What lines of the data below include the word "klienten"? Report them by copying each.

____________________

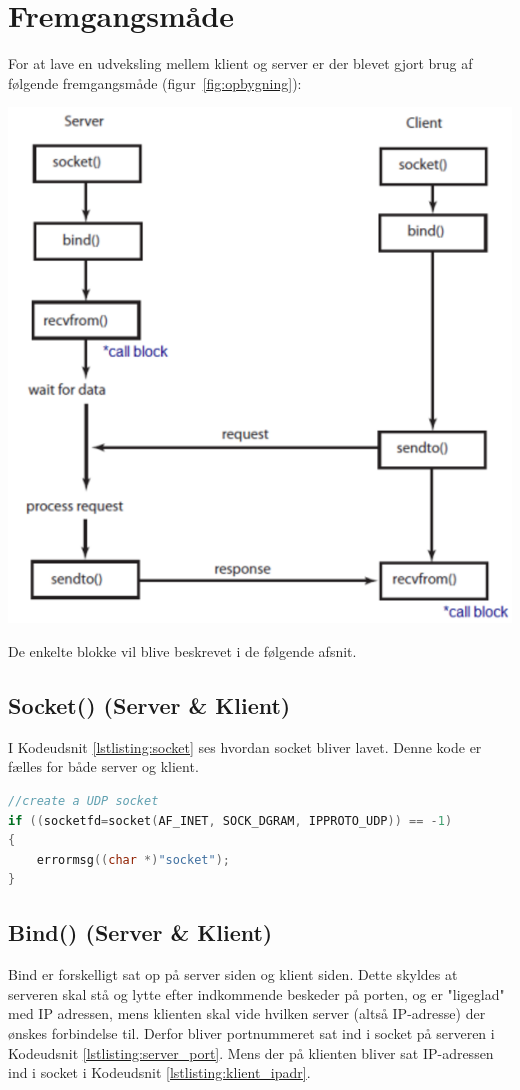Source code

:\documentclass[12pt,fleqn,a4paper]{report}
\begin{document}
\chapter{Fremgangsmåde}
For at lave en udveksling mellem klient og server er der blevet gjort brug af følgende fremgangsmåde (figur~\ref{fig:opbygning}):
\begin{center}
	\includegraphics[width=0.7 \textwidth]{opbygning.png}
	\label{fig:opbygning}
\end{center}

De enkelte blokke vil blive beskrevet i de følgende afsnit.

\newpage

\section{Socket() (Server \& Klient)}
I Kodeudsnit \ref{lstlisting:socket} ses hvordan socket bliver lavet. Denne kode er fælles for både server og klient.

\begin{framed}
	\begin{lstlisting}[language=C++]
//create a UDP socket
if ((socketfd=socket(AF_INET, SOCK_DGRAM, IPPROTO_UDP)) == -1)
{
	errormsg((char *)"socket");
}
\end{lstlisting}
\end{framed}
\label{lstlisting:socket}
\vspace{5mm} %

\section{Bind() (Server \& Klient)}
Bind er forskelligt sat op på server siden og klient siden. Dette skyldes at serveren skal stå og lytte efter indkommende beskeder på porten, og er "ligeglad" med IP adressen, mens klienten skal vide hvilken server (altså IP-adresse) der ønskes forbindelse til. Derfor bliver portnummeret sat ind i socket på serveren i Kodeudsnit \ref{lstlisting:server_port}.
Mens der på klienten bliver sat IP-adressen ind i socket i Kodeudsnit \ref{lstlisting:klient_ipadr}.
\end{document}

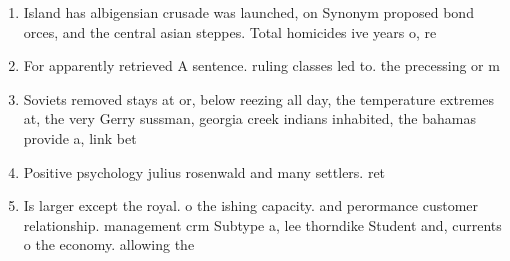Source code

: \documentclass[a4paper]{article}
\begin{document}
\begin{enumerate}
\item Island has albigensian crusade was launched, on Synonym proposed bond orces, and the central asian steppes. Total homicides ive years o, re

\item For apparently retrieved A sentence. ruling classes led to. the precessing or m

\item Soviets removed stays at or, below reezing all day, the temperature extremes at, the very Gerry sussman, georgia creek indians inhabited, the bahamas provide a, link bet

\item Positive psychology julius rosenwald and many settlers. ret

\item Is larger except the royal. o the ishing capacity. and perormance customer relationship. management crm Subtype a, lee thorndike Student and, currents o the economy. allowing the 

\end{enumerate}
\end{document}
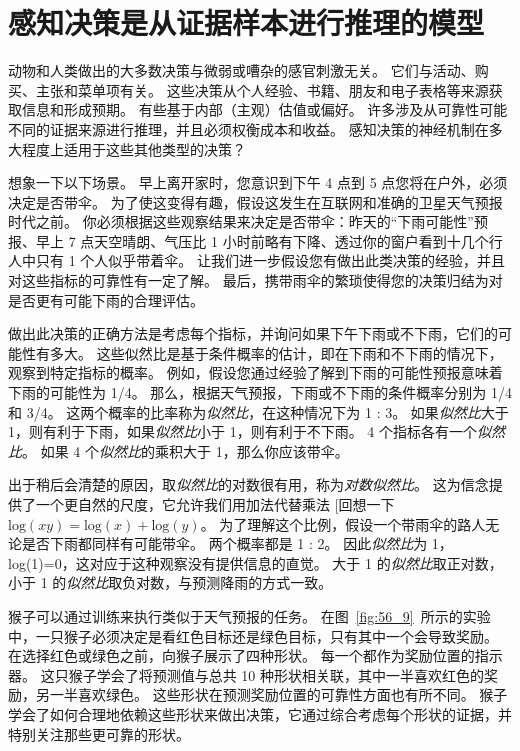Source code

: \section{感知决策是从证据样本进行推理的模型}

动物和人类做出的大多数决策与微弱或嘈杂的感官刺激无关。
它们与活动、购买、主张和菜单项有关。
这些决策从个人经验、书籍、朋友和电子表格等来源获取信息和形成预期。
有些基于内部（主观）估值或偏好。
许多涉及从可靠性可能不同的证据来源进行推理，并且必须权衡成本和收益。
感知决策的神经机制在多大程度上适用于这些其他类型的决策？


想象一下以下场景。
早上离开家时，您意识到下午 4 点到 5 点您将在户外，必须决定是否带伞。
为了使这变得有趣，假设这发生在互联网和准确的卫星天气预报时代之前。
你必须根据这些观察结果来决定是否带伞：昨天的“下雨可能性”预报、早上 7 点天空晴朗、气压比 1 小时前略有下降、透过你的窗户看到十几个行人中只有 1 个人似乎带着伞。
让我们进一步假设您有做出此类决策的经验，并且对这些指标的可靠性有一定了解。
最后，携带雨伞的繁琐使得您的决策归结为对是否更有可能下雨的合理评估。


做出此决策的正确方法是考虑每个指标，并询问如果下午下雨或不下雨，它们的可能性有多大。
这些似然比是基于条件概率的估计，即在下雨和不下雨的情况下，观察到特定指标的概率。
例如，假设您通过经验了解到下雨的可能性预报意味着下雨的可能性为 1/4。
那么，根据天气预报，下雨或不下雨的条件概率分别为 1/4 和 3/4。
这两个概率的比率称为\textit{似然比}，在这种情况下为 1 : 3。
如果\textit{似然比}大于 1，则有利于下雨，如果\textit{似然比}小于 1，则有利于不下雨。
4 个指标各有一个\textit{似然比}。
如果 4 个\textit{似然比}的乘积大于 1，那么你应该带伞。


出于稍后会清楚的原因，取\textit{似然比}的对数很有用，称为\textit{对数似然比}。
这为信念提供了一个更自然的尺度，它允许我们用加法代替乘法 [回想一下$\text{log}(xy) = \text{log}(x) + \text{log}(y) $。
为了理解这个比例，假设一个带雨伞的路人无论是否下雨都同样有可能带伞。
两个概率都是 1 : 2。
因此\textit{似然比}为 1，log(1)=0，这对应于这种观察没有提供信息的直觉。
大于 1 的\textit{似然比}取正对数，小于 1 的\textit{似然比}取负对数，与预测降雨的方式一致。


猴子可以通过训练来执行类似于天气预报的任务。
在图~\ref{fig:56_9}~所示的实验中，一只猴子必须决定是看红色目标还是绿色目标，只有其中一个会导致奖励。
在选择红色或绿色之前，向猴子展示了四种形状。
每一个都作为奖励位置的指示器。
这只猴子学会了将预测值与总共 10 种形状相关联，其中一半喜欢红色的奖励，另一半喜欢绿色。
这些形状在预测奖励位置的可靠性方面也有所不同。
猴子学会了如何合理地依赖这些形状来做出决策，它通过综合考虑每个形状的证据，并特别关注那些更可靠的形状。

____________________

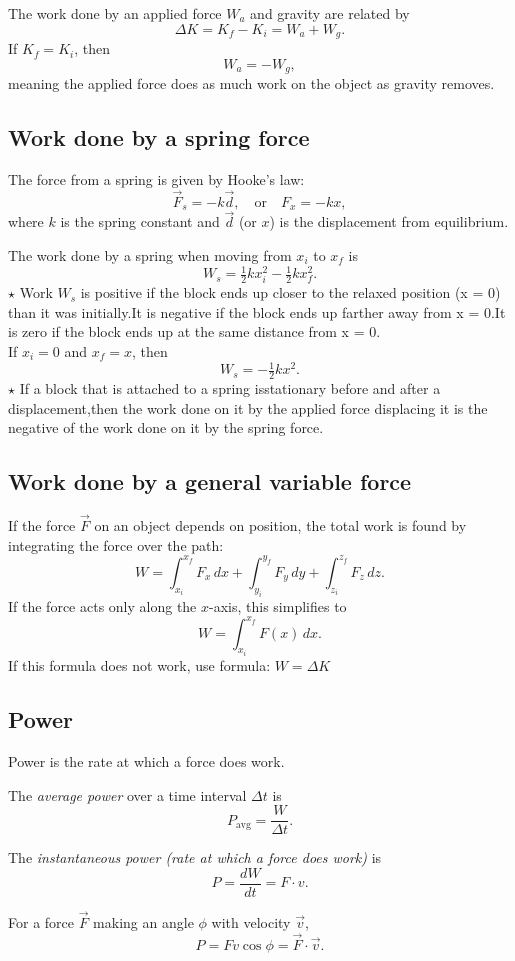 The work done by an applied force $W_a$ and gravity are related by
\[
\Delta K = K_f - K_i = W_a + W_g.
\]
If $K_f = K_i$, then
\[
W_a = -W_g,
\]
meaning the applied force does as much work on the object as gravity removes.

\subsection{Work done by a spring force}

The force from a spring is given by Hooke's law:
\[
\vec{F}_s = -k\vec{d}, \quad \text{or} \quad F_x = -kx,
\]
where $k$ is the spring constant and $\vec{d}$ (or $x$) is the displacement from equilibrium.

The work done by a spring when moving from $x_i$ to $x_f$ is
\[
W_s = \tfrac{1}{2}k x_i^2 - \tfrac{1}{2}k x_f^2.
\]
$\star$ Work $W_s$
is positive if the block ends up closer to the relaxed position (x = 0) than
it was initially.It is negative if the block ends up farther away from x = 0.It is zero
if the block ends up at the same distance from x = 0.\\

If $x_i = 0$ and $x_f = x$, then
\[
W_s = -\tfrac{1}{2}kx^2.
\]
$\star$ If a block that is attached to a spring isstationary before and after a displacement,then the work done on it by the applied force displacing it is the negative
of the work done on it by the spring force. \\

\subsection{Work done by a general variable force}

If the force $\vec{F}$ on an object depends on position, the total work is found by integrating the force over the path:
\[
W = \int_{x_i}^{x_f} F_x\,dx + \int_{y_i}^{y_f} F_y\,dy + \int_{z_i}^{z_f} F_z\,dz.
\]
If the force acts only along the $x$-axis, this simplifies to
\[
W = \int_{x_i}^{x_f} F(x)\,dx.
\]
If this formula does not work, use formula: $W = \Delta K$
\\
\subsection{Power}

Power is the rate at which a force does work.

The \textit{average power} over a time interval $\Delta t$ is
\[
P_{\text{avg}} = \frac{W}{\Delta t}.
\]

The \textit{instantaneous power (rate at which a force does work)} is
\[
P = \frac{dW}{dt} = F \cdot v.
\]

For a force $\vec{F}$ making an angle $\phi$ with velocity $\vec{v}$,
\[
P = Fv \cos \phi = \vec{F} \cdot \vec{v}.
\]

____________________

SOLUTION TO THE PROBLEM:
Bind er forskelligt sat op på server siden og klient siden. Dette skyldes at serveren skal stå og lytte efter indkommende beskeder på porten, og er "ligeglad" med IP adressen, mens klienten skal vide hvilken server (altså IP-adresse) der ønskes forbindelse til. Derfor bliver portnummeret sat ind i socket på serveren i Kodeudsnit \ref{lstlisting:server_port}.
Mens der på klienten bliver sat IP-adressen ind i socket i Kodeudsnit \ref{lstlisting:klient_ipadr}.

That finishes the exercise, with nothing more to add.